セツナたちは、戦力でこそ帝都の防衛戦力を遙かに上回っているが、人数では圧倒的に少ない。帝都の治安維持のためにも、ミズガリスらの協力は必要不可欠だったし、彼らの助力がなければ帝都は混乱を極めただろうことは想像に難くない。
「当然の反応といえば当然の反応だと想うけど」
「そうか?」
「そうよ。だって、帝都のひとたちは力で抑えつけられていたようなものでしょ? ミズガリスが帝都を掌握してしまったから、仕方なく従っていただけで、本音ではどう想っていたか」
ファリアは、冷ややかにいった。彼女の太ももの上にはミリュウの上半身が横たわっている。疲れているわけでもなく、単純に甘えているのだ。そんなミリュウの頭を撫でているのがエリナであり、その光景の不可思議さには目を細めるほかない。

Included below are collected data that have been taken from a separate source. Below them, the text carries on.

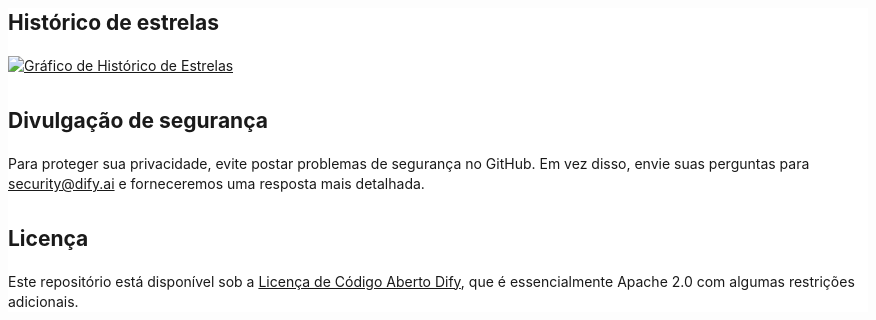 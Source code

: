 ## Histórico de estrelas

[![Gráfico de Histórico de Estrelas](https://api.star-history.com/svg?repos=langgenius/dify&type=Date)](https://star-history.com/#langgenius/dify&Date)

## Divulgação de segurança

Para proteger sua privacidade, evite postar problemas de segurança no GitHub. Em vez disso, envie suas perguntas para security@dify.ai e forneceremos uma resposta mais detalhada.

## Licença

Este repositório está disponível sob a [Licença de Código Aberto Dify](LICENSE), que é essencialmente Apache 2.0 com algumas restrições adicionais.
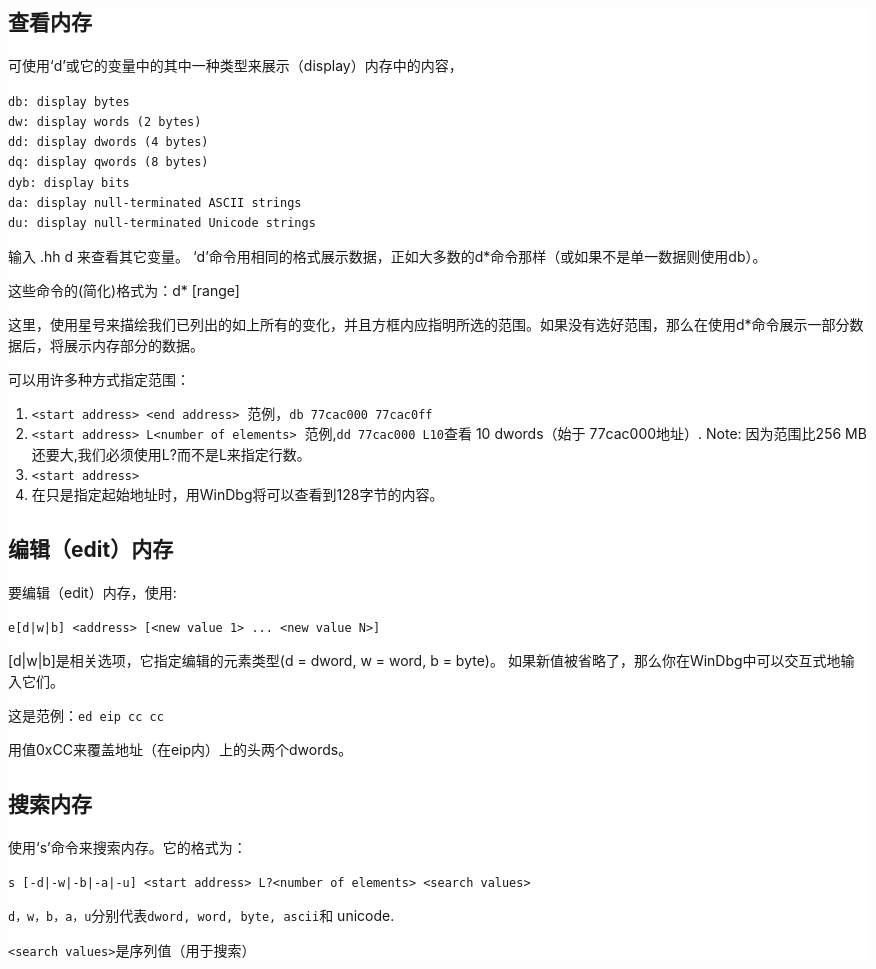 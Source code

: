 查看内存
----

可使用‘d’或它的变量中的其中一种类型来展示（display）内存中的内容，

```
db: display bytes
dw: display words (2 bytes)
dd: display dwords (4 bytes)
dq: display qwords (8 bytes)
dyb: display bits
da: display null-terminated ASCII strings
du: display null-terminated Unicode strings

```

输入 .hh d 来查看其它变量。 ‘d’命令用相同的格式展示数据，正如大多数的d*命令那样（或如果不是单一数据则使用db）。

这些命令的(简化)格式为：d* [range]

这里，使用星号来描绘我们已列出的如上所有的变化，并且方框内应指明所选的范围。如果没有选好范围，那么在使用d*命令展示一部分数据后，将展示内存部分的数据。

可以用许多种方式指定范围：

1.  `<start address> <end address>`  范例，`db 77cac000 77cac0ff`
2.  `<start address> L<number of elements>`  范例,`dd 77cac000 L10`查看 10 dwords（始于 77cac000地址）. Note: 因为范围比256 MB还要大,我们必须使用L?而不是L来指定行数。
3.  `<start address>`
4.  在只是指定起始地址时，用WinDbg将可以查看到128字节的内容。

编辑（edit）内存
----------

要编辑（edit）内存，使用:

```
e[d|w|b] <address> [<new value 1> ... <new value N>]

```

[d|w|b]是相关选项，它指定编辑的元素类型(d = dword, w = word, b = byte)。 如果新值被省略了，那么你在WinDbg中可以交互式地输入它们。

这是范例：`ed eip cc cc`

用值0xCC来覆盖地址（在eip内）上的头两个dwords。

搜索内存
----

使用‘s’命令来搜索内存。它的格式为：

```
s [-d|-w|-b|-a|-u] <start address> L?<number of elements> <search values>

```

`d，w，b，a，u`分别代表`dword, word, byte, ascii`和 unicode.

`<search values>`是序列值（用于搜索）
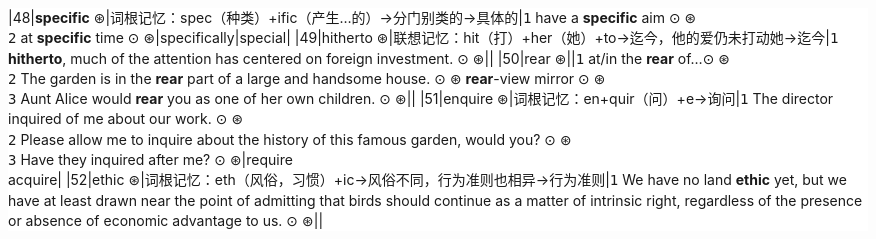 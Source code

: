 |48|<b title="[spəˈsɪfɪk]" onclick="alert('[spəˈsɪfɪk]')">specific</b> <font onmouseover="javascript:read('specific')" onClick="javascript:read('specific')">⊛</font>|词根记忆：spec（种类）+ific（产生…的）→分门别类的→具体的|<kbd title="a. ① 明确的，具体的" onclick="alert('a. ① 明确的，具体的')">1</kbd> have a **specific** aim <font title="有明确的目标" onclick="alert('有明确的目标')">⊙</font> <font onmouseover="javascript:read(' have a specific aim ')" onClick="javascript:read(' have a specific aim ')">⊛</font><br /><kbd title="② 特定的，特有的" onclick="alert('② 特定的，特有的')">2</kbd> at **specific** time <font title="在特定的时间" onclick="alert('在特定的时间')">⊙</font> <font onmouseover="javascript:read(' at specific time ')" onClick="javascript:read(' at specific time ')">⊛</font>|<font title="（ad. 明确地；特定地）" onclick="alert('（ad. 明确地；特定地）')">specifically</font>|<font title="（a. 特别的，特殊的）" onclick="alert('（a. 特别的，特殊的）')">special</font>|
|49|<font title="[ˌhɪðəˈtuː]" onclick="alert('[ˌhɪðəˈtuː]')">hitherto</font> <font onmouseover="javascript:read('hitherto')" onClick="javascript:read('hitherto')">⊛</font>|联想记忆：hit（打）+her（她）+to→迄今，他的爱仍未打动她→迄今|<kbd title="ad. 到目前为止，迄今" onclick="alert('ad. 到目前为止，迄今')">1</kbd> **hitherto**, much of the attention has centered on foreign investment. <font title="迄今，人们的注意力主要集中在国外投资上。" onclick="alert('迄今，人们的注意力主要集中在国外投资上。')">⊙</font> <font onmouseover="javascript:read(' hitherto, much of the attention has centered on foreign investment. ')" onClick="javascript:read(' hitherto, much of the attention has centered on foreign investment. ')">⊛</font>||
|50|<font title="[rɪə]" onclick="alert('[rɪə]')">rear</font> <font onmouseover="javascript:read('rear')" onClick="javascript:read('rear')">⊛</font>||<kbd title="n. 后部，尾部" onclick="alert('n. 后部，尾部')">1</kbd> at/in the **rear** of…<font title="在…的后面" onclick="alert('在…的后面')">⊙</font> <font onmouseover="javascript:read(' at/in the rear of…')" onClick="javascript:read(' at/in the rear of…')">⊛</font><br /><kbd title="a. 后方的，后部的；背后的" onclick="alert('a. 后方的，后部的；背后的')">2</kbd> The garden is in the **rear** part of a large and handsome house. <font title="那个花园位于一座巨大的、富丽堂皇的房子后面。" onclick="alert('那个花园位于一座巨大的、富丽堂皇的房子后面。')">⊙</font> <font onmouseover="javascript:read(' The garden is in the rear part of a large and handsome house. ')" onClick="javascript:read(' The garden is in the rear part of a large and handsome house. ')">⊛</font> **rear**-view mirror <font title="后视镜" onclick="alert('后视镜')">⊙</font> <font onmouseover="javascript:read(' rear-view mirror ')" onClick="javascript:read(' rear-view mirror ')">⊛</font><br /><kbd title="vt. 饲养；抚养" onclick="alert('vt. 饲养；抚养')">3</kbd> Aunt Alice would **rear** you as one of her own children. <font title="艾丽斯阿姨会把你当亲生孩子抚养的。" onclick="alert('艾丽斯阿姨会把你当亲生孩子抚养的。')">⊙</font> <font onmouseover="javascript:read(' Aunt Alice would rear you as one of her own children. ')" onClick="javascript:read(' Aunt Alice would rear you as one of her own children. ')">⊛</font>||
|51|<font title="[ɪnˈkwaɪə]" onclick="alert('[ɪnˈkwaɪə]')">enquire</font> <font onmouseover="javascript:read('enquire')" onClick="javascript:read('enquire')">⊛</font>|词根记忆：en+quir（问）+e→询问|<kbd title="v. ① (of)询问" onclick="alert('v. ① (of)询问')">1</kbd> The director inquired of me about our work. <font title="主管向我询问了我们的工作情况。" onclick="alert('主管向我询问了我们的工作情况。')">⊙</font> <font onmouseover="javascript:read(' The director inquired of me about our work. ')" onClick="javascript:read(' The director inquired of me about our work. ')">⊛</font><br /><kbd title="② （about）打听" onclick="alert('② （about）打听')">2</kbd> Please allow me to inquire about the history of this famous garden, would you? <font title="我能向你打听一下这座著名花园的历史吗？" onclick="alert('我能向你打听一下这座著名花园的历史吗？')">⊙</font> <font onmouseover="javascript:read(' Please allow me to inquire about the history of this famous garden, would you? ')" onClick="javascript:read(' Please allow me to inquire about the history of this famous garden, would you? ')">⊛</font><br /><kbd title="③ （after）问好，问候" onclick="alert('③ （after）问好，问候')">3</kbd> Have they inquired after me? <font title="他们可曾向我问好？" onclick="alert('他们可曾向我问好？')">⊙</font> <font onmouseover="javascript:read(' Have they inquired after me? ')" onClick="javascript:read(' Have they inquired after me? ')">⊛</font>|<font title="（vt. 需要）" onclick="alert('（vt. 需要）')">require</font><br /><font title="（vt. 获得）" onclick="alert('（vt. 获得）')">acquire</font>|
|52|<font title="[ˈeθɪk]" onclick="alert('[ˈeθɪk]')">ethic</font> <font onmouseover="javascript:read('ethic')" onClick="javascript:read('ethic')">⊛</font>|词根记忆：eth（风俗，习惯）+ic→风俗不同，行为准则也相异→行为准则|<kbd title="n. 道德准则，行为准则，伦理标准； [-s]伦理学" onclick="alert('n. 道德准则，行为准则，伦理标准； [-s]伦理学')">1</kbd> We have no land **ethic** yet, but we have at least drawn near the point of admitting that birds should continue as a matter of intrinsic right, regardless of the presence or absence of economic advantage to us. <font title="虽然我们还没有土地的伦理观，但是我们至少已经几乎承认了这样一种观点：不管鸟类对我们而言是否有经济价值，生存都是它们的固有权利。" onclick="alert('虽然我们还没有土地的伦理观，但是我们至少已经几乎承认了这样一种观点：不管鸟类对我们而言是否有经济价值，生存都是它们的固有权利。')">⊙</font> <font onmouseover="javascript:read(' We have no land ethic yet, but we have at least drawn near the point of admitting that birds should continue as a matter of intrinsic right, regardless of the presence or absence of economic advantage to us. ')" onClick="javascript:read(' We have no land ethic yet, but we have at least drawn near the point of admitting that birds should continue as a matter of intrinsic right, regardless of the presence or absence of economic advantage to us. ')">⊛</font>|| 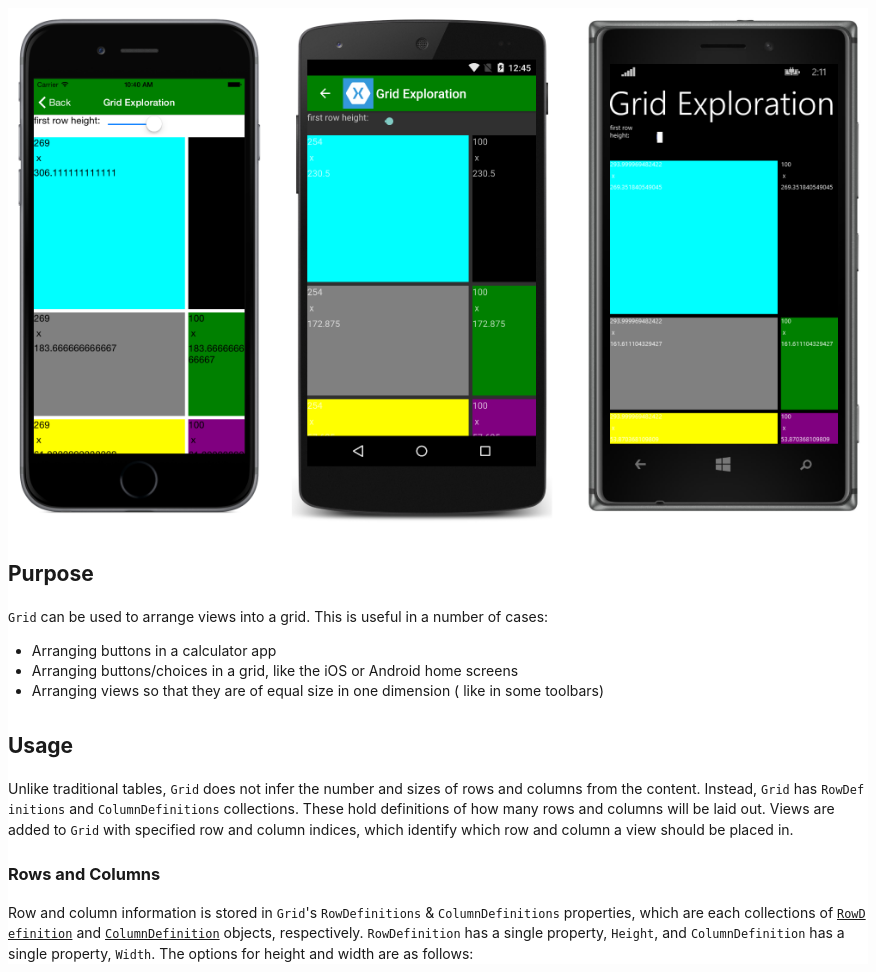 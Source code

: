 ![](grid-images/grid.png "Grid Exploration")

## Purpose

`Grid` can be used to arrange views into a grid. This is useful in a number of cases:

- Arranging buttons in a calculator app
- Arranging buttons/choices in a grid, like the iOS or Android home screens
- Arranging views so that they are of equal size in one dimension ( like in some toolbars)

## Usage

Unlike traditional tables, `Grid` does not infer the number and sizes of rows and columns from the content. Instead, `Grid` has `RowDefinitions` and `ColumnDefinitions` collections. These hold definitions of how many rows and columns will be laid out. Views are added to `Grid` with specified row and column indices, which identify which row and column a view should be placed in.

<a name="Rows_and_Columns" />

### Rows and Columns

Row and column information is stored in `Grid`'s `RowDefinitions` & `ColumnDefinitions` properties, which are each collections of [`RowDefinition`](https://developer.xamarin.com/api/type/Xamarin.Forms.RowDefinition/) and [`ColumnDefinition`](https://developer.xamarin.com/api/type/Xamarin.Forms.ColumnDefinition/) objects, respectively. `RowDefinition` has a single property, `Height`, and `ColumnDefinition` has a single property, `Width`. The options for height and width are as follows:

「本音ではミズガリスを嫌っていても、ニーウェハイン陛下にこそ正義があると知っていても、行動を起こせるものではないわ。起こしたところでひねり潰されるだけだもの」
「……そんなもんか」
「そんなものよ」
ファリアの見解を否定するつもりもなければ意味も見いだせず、セツナは、彼女の言葉を受け入れた。確かに彼女のいうとおりなのだろう。ミズガリスの降伏宣言後の大騒動は、これまで溜まっていた帝都市民の鬱憤を爆発させただけのことなのだ。東帝国の軍事力によって抑圧されていた感情が、東帝国の敗北によって解放された、というべきか。東帝国という不当極まりない国がようやく滅ぼうとしている。東帝国を嫌悪していたひとびとが喜ぶのも無理のない話だ。それに生きるために必死だった彼らにしてみれば、別に東帝国にしっぽを振っていたわけでもなんでもないというのだろう。
とはいえ、そんなひとびとに好感を抱けないのもまた事実であり、微妙な感情を抱いたまま、セツナは至天殿の日々を過ごした。
ニーウェハインが西帝国首脳陣とともに帝都ザイアスに入ったのは、帝都制圧から五日後となる八月三日のことだ。
そのころには各地の最前線に帝都陥落およびミズガリスによる降伏宣言が伝わっており、各地の戦場において西帝国軍が勝ち鬨を上げ、東帝国軍が投降したという。
もっとも、すべての東帝国軍がすみやかに投降したわけではなく、いくつかの軍勢は、戦場から姿を消したという話であり、警戒の必要があるとのことだった。
ミズガリスの降伏を受け入れられないものたちが出てくることは、セツナたちも想定してはいたのだが。
南ザイオン大陸の情勢は、必ずしも楽観視できるものではないようだ。